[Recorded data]
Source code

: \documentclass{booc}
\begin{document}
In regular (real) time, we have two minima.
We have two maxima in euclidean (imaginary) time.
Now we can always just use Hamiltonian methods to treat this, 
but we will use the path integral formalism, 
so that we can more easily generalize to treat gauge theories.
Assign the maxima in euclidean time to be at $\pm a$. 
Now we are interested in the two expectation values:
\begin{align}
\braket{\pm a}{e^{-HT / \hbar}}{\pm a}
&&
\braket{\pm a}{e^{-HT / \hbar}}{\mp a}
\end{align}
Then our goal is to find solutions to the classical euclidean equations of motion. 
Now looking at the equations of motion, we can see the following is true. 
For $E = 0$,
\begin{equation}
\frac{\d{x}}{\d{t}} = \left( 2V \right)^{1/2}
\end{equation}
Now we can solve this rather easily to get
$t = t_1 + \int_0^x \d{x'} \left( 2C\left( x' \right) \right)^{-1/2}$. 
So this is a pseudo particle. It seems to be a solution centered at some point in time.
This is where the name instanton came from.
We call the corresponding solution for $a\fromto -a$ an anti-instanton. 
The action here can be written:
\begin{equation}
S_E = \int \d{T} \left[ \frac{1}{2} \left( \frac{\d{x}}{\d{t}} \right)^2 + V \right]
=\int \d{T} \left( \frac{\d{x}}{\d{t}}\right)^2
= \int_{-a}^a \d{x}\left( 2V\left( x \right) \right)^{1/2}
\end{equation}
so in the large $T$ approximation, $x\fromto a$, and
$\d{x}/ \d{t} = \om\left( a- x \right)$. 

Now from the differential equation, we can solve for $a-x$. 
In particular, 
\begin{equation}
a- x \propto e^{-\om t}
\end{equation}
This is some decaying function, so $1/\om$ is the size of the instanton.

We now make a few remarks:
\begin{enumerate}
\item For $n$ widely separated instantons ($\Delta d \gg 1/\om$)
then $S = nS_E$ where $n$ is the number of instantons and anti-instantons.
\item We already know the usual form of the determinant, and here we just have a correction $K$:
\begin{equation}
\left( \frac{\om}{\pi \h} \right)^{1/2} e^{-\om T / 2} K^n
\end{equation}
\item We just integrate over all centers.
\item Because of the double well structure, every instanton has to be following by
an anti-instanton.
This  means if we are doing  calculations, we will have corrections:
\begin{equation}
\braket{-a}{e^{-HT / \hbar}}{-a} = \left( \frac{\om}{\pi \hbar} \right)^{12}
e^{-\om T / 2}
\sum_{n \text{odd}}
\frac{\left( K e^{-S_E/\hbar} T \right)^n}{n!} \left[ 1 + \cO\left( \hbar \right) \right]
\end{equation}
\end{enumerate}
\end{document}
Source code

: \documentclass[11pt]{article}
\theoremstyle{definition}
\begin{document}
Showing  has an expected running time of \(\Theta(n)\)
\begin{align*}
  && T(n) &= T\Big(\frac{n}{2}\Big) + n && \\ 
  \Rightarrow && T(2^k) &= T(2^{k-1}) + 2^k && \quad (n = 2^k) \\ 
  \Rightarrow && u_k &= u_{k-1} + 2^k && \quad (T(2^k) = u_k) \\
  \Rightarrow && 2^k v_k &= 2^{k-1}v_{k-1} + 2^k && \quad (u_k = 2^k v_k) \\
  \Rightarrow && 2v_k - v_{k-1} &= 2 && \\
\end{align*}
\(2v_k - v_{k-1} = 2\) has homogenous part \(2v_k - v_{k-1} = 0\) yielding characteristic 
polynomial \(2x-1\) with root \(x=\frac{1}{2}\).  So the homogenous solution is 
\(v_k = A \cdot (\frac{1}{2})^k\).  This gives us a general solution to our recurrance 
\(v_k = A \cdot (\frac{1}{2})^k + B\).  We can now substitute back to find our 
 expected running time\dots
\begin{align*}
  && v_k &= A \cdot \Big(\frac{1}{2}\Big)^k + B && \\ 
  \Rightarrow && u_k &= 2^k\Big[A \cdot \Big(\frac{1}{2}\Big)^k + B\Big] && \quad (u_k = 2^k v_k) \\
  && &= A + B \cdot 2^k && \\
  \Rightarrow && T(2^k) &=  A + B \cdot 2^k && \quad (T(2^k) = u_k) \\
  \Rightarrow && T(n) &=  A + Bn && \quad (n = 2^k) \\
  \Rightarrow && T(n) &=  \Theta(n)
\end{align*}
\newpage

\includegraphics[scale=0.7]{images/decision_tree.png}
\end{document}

_Your objective_
All the records, as written, must be given again.

_Task response_
Source code

: \documentclass{booc}
\begin{document}
In regular (real) time, we have two minima.
We have two maxima in euclidean (imaginary) time.
Now we can always just use Hamiltonian methods to treat this, 
but we will use the path integral formalism, 
so that we can more easily generalize to treat gauge theories.
Assign the maxima in euclidean time to be at $\pm a$. 
Now we are interested in the two expectation values:
\begin{align}
\braket{\pm a}{e^{-HT / \hbar}}{\pm a}
&&
\braket{\pm a}{e^{-HT / \hbar}}{\mp a}
\end{align}
Then our goal is to find solutions to the classical euclidean equations of motion. 
Now looking at the equations of motion, we can see the following is true. 
For $E = 0$,
\begin{equation}
\frac{\d{x}}{\d{t}} = \left( 2V \right)^{1/2}
\end{equation}
Now we can solve this rather easily to get
$t = t_1 + \int_0^x \d{x'} \left( 2C\left( x' \right) \right)^{-1/2}$. 
So this is a pseudo particle. It seems to be a solution centered at some point in time.
This is where the name instanton came from.
We call the corresponding solution for $a\fromto -a$ an anti-instanton. 
The action here can be written:
\begin{equation}
S_E = \int \d{T} \left[ \frac{1}{2} \left( \frac{\d{x}}{\d{t}} \right)^2 + V \right]
=\int \d{T} \left( \frac{\d{x}}{\d{t}}\right)^2
= \int_{-a}^a \d{x}\left( 2V\left( x \right) \right)^{1/2}
\end{equation}
so in the large $T$ approximation, $x\fromto a$, and
$\d{x}/ \d{t} = \om\left( a- x \right)$. 

Now from the differential equation, we can solve for $a-x$. 
In particular, 
\begin{equation}
a- x \propto e^{-\om t}
\end{equation}
This is some decaying function, so $1/\om$ is the size of the instanton.

We now make a few remarks:
\begin{enumerate}
\item For $n$ widely separated instantons ($\Delta d \gg 1/\om$)
then $S = nS_E$ where $n$ is the number of instantons and anti-instantons.
\item We already know the usual form of the determinant, and here we just have a correction $K$:
\begin{equation}
\left( \frac{\om}{\pi \h} \right)^{1/2} e^{-\om T / 2} K^n
\end{equation}
\item We just integrate over all centers.
\item Because of the double well structure, every instanton has to be following by
an anti-instanton.
This  means if we are doing  calculations, we will have corrections:
\begin{equation}
\braket{-a}{e^{-HT / \hbar}}{-a} = \left( \frac{\om}{\pi \hbar} \right)^{12}
e^{-\om T / 2}
\sum_{n \text{odd}}
\frac{\left( K e^{-S_E/\hbar} T \right)^n}{n!} \left[ 1 + \cO\left( \hbar \right) \right]
\end{equation}
\end{enumerate}
\end{document}
Source code

: \documentclass[11pt]{article}
\theoremstyle{definition}
\begin{document}
Showing  has an expected running time of \(\Theta(n)\)
\begin{align*}
  && T(n) &= T\Big(\frac{n}{2}\Big) + n && \\ 
  \Rightarrow && T(2^k) &= T(2^{k-1}) + 2^k && \quad (n = 2^k) \\ 
  \Rightarrow && u_k &= u_{k-1} + 2^k && \quad (T(2^k) = u_k) \\
  \Rightarrow && 2^k v_k &= 2^{k-1}v_{k-1} + 2^k && \quad (u_k = 2^k v_k) \\
  \Rightarrow && 2v_k - v_{k-1} &= 2 && \\
\end{align*}
\(2v_k - v_{k-1} = 2\) has homogenous part \(2v_k - v_{k-1} = 0\) yielding characteristic 
polynomial \(2x-1\) with root \(x=\frac{1}{2}\).  So the homogenous solution is 
\(v_k = A \cdot (\frac{1}{2})^k\).  This gives us a general solution to our recurrance 
\(v_k = A \cdot (\frac{1}{2})^k + B\).  We can now substitute back to find our 
 expected running time\dots
\begin{align*}
  && v_k &= A \cdot \Big(\frac{1}{2}\Big)^k + B && \\ 
  \Rightarrow && u_k &= 2^k\Big[A \cdot \Big(\frac{1}{2}\Big)^k + B\Big] && \quad (u_k = 2^k v_k) \\
  && &= A + B \cdot 2^k && \\
  \Rightarrow && T(2^k) &=  A + B \cdot 2^k && \quad (T(2^k) = u_k) \\
  \Rightarrow && T(n) &=  A + Bn && \quad (n = 2^k) \\
  \Rightarrow && T(n) &=  \Theta(n)
\end{align*}
\newpage

\includegraphics[scale=0.7]{images/decision_tree.png}
\end{document}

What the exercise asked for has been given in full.